Ithaca Energy set up a “shell” company in the tax haven of Bermuda in 2012 to purchase its share in a $50m (£38m) North Sea oil production platform.
In the leaked papers, Ithaca stated it was “important” to its tax position the company was controlled from Bermuda. Ithaca said its tax charges “are not reduced” by the Bermudian company.
A spokesman for the energy firm told the BBC the offshore company “was set up for corporate structuring reasons”.
Bermuda is a popular offshore financial centre because it does not levy income tax or capital gains tax.
Documents held by law firm Appleby and seen by the BBC suggest Ithaca, which is listed on the Toronto Stock Exchange, was being managed and controlled from Scotland and Canada – not Bermuda.
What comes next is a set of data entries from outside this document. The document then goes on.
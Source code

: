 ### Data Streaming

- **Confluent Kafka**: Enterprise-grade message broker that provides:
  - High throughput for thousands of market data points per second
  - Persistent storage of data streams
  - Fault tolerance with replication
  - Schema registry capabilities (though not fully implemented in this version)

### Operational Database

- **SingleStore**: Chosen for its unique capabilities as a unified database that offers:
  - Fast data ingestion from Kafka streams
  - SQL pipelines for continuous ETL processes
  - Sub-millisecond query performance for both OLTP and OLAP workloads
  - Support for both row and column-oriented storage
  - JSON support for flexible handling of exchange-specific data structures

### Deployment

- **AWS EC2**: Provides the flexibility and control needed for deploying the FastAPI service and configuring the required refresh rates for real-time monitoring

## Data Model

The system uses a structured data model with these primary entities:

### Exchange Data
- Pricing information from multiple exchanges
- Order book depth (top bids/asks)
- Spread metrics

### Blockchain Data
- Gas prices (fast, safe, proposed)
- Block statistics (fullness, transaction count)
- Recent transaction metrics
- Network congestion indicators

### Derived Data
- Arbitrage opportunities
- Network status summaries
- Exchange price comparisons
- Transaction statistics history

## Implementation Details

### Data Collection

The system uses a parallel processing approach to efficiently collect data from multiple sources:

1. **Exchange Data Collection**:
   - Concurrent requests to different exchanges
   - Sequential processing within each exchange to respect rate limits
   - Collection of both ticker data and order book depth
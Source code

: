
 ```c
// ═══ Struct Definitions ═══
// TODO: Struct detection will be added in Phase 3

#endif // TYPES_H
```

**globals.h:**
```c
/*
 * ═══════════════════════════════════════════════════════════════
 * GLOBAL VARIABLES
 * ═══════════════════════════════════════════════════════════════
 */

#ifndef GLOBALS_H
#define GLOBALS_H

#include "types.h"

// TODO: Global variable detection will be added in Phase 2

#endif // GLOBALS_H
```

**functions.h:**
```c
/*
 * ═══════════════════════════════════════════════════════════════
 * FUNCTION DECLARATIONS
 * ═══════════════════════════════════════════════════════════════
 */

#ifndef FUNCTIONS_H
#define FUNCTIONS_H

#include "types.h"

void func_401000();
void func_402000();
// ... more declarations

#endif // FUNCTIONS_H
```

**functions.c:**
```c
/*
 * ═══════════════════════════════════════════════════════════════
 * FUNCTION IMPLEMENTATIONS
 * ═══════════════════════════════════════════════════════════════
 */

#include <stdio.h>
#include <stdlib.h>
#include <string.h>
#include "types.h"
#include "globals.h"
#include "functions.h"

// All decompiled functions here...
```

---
Although the arrangement is not illegal, this could allow UK tax authorities to challenge the structure.
Ithaca purchased almost 50% of two companies called FPF1 Limited and FPU Services, based in another tax haven, Jersey.
These companies in turn owned and leased the FPF-1 floating production unit, an oil platform the length of a football pitch and almost 30 metres high.
FPF-1 was modified for use in the Stella fields in the central North Sea and began production in February this year.
A Bermudian bank account was also set up for Ithaca and was “heavily capitalised”.
This enabled it to finance the purchase of the oil platform and the required modifications through a series of inter-company loans to the Jersey companies.
In emails seen by BBC, it was made clear by Ithaca’s legal team that: “It is important for our tax position that the company is managed and controlled from Bermuda.”
However, the Paradise Papers reveal:
- minutes of board meetings were being prepared from Aberdeen
- a board meeting was held in Bermuda with no-one physically present on the island (Ithaca’s chief financial officer, Graham Forbes, phoned in from Scotland and board member Chuck Lee joined the call from Canada)
- on other occasions, Forbes flew into Bermuda for a board meeting, despite there being no apparent commercial activity taking place in the country
Production from the oil platform only began this year, oil prices are low and UK producers are entitled to significant tax breaks which make it unlikely that there will be taxable profit from the production platform any time soon.
Graham Forbes, Ithaca’s chief financial officer, did not respond to questions about the purpose of the Bermudian company or about how it was managed and controlled.